Examples of cee shapes in Voynich Manuscript text

I strongly suspect that double-cee (the one that is tightly coupled) is intended as one meaning-block.

  • In Visigothic manuscripts, the letter “t” was often written as a double-cee shape.
  • In early and mid-medieval manuscripts, a double-cee stood for “a”
  • In early and mid-medieval manuscripts, a superscripted double-cee stood for what we would call “u” (it was often next to a “q” character).

Thus, many scribes perceived tightly coupled cees as a unit.

Of course, nothing is easy with the VMS. Here is an example of overlapping cee-shapes next to ones that are separate. Do we interpret them as different or the same?

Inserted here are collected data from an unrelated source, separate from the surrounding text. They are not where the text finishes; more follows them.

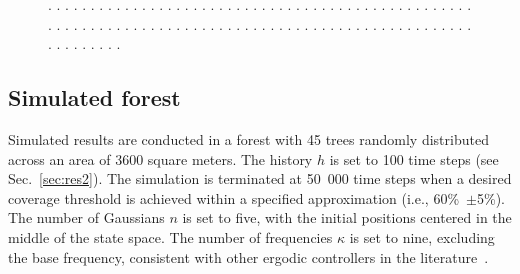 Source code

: \documentclass[letterpaper,10pt,conference,twoside]{IEEEtran}
\theoremstyle{definition}
\begin{document}
\begin{figure}[t!]
  \begin{minipage}[t!]{.67\columnwidth}
    \hspace*{.1cm}
  \end{minipage}\hspace*{.6cm}
  \begin{minipage}[t!]{.25\columnwidth}
    \caption[.]{\textbf{.   }.   .   .   .   .   .   .   .   .   .   .   .   .   .   .   .   .   .   .   .   .   .   .   .   .   .   .   .   .   .   .   .   .   .   .   .   .   .   .   .   .   .   .   .   .   .   .   .   .   .   .   .   .   .   .   .   .   .   .   .   .   .   .   .   .   .   .   .   .   .   .   .   .   .   .   .   .   .   .   .   .   .   .   .   .   .   .   .   .   .   .   .   .   .   .   .   .   .   .   .   .   .   .   .   .   .   .   .   .   .   .   .   .   .   .   .   .   .   .   .   .   .   .   .   .   .   .   .   .   .   .   .   .   .   .   .   .   .   .   .   .   .   .   .   .   .   .   .   .   .   .   .   .   .   .   .   .   .   .   .   .   .   .   .   .   .   .   .   .   .   .   .   .   .   .   .   .   .   .   .   .   .   .   .   .   .   .   .   .   .   .   .   .   .   .   .   .   .   .   .   .   .   .   .   .   .   .   .   .   .   .   .   .   .   .   .   .   .   .   .   .   .   .   .   .   .   .   .   .   .   .   .   .   .   .   .   .   .   .   .   .   .   .}
    \vspace*{-.2cm}
    \label{fig:2}
  \end{minipage}
  \vspace*{-.2cm}
  \caption*{\footnotesize .   .   .   .   .   .   .   .   .   .   .   .   .   .   .   .   .   .   .   .   .   .   .   .   .   .   .   .   .   .   .   .   .   .   .   .   .   .   .   .   .   .   .   .   .   .   .   .   .   .   .   .   .   .   .   .   .   .   .   .   .   .   .   .   .   .   .   .   .   .   .   .   .   .   .   .   .   .   .   .   .   .   .   .   .   .   .   .   .   .   .   .   .   .   .   .   .   .   .   .   .   .   .   .   .   .   .   .   .}
\end{figure}

\subsection{Simulated forest}\label{sec:res1}
\noindent
Simulated results are conducted in a forest with 45 trees randomly distributed across an area of 3600 square meters. The history $h$ is set to 100 time steps (see Sec.~\ref{sec:res2}). The simulation is terminated at 50~000 time steps when a desired coverage threshold is achieved within a specified approximation (i.e., 60\%~$\pm$5\%). The number of Gaussians $n$ is set to five, with the initial positions centered in the middle of the state space. The number of frequencies $\kappa$ is set to nine, excluding the base frequency, consistent with other ergodic controllers in the literature~\cite{seewald2024energy}. 
\end{document}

Note also how the bench joins with the row of connected cees, which brings us to the next point…

Is The VMS Deliberately Deceptive?

It’s very difficult to tell if the VMS is designed to deceive. Patterns like the following are hard to interpret.

Are the tails on these glyphs added to hide the length of a sequence? Or are they genuinely different glyphs?

In the same vein, are EVA-ch and EVA-sh cee-shapes in disguise? Could the cap on EVA-sh be yet another cee?

Here’s an example where two cee-shapes are topped with a macron-like cap (a shape that is usually associated with the benched char):

EVA-ee with cap

For that matter, is the 9-shape a hidden cee?

I don’t know for sure, but based on the behavior of the glyphs (in terms of position and proximity), I get the feeling (so far) that EVA-ch and EVA-sh might be related to cee-shapes, even if they mean something different (they frequently occur together), while EVA-y dances to a different drummer.

Positionality

Cee shapes frequently cluster in the middles of tokens, just as minim patterns are frequently at the ends, but are they somehow related? They are the only two groups of glyphs that repeat many times in a row.

These examples from f4v and f7v are provocative because they suggest that cee shapes and minims might be related. Rather than being word-medial, the cees on the right are word-final and have long tails from the bottom rather than the top:

Now, let’s examine the -aiin patterns…

Aiin not Daiin, and maybe not even Aiin

I think it was a big mistake for early researchers to cinch the idea of “daiin” in people’s minds. The aiin sequences are frequently (yes, frequently) preceded by glyphs other than EVA-d.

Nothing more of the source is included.